Collected data:
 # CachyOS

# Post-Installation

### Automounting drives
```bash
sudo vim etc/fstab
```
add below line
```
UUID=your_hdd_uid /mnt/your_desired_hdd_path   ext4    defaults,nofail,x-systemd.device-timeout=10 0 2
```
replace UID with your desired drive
==
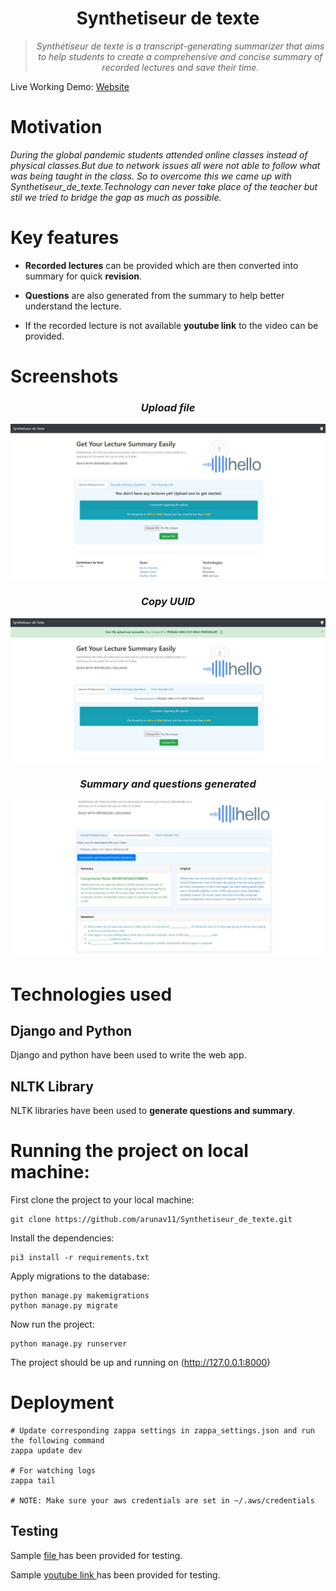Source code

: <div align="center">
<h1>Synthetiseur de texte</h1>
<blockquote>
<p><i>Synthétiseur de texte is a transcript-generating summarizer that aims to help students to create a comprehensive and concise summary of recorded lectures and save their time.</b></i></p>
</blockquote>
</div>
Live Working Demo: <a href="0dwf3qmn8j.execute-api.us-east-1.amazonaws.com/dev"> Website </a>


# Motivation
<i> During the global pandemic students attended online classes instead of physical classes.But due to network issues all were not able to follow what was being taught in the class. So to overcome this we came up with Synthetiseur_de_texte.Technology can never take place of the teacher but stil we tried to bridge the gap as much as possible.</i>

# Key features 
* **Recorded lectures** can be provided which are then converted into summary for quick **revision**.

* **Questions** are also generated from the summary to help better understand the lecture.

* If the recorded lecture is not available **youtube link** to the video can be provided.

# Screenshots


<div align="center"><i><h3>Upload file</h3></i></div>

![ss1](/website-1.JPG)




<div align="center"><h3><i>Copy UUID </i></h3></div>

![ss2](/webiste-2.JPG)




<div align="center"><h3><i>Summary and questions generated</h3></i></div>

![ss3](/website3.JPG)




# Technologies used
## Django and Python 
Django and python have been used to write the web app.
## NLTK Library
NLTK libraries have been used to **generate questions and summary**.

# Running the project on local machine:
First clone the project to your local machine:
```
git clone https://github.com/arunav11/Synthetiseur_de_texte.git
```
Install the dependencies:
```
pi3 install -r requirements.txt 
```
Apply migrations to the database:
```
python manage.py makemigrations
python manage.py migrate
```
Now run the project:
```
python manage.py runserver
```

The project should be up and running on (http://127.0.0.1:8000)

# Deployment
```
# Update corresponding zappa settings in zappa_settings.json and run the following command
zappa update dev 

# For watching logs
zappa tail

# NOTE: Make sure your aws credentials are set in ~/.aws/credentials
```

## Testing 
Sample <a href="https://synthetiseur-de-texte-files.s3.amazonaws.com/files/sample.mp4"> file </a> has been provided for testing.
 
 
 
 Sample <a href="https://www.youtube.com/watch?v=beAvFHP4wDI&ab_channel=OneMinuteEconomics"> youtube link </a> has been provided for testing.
==
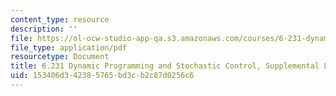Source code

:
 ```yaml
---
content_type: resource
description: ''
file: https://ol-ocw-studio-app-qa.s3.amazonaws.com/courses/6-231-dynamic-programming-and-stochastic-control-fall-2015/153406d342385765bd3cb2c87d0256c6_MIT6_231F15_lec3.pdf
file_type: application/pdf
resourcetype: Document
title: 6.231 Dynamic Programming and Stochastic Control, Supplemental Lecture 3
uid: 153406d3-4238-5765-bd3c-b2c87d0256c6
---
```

* _Exercise_
The answer must be every line from the records above that contains "have".

* _Response area_
Django and python have been used to write the web app.
NLTK libraries have been used to **generate questions and summary**.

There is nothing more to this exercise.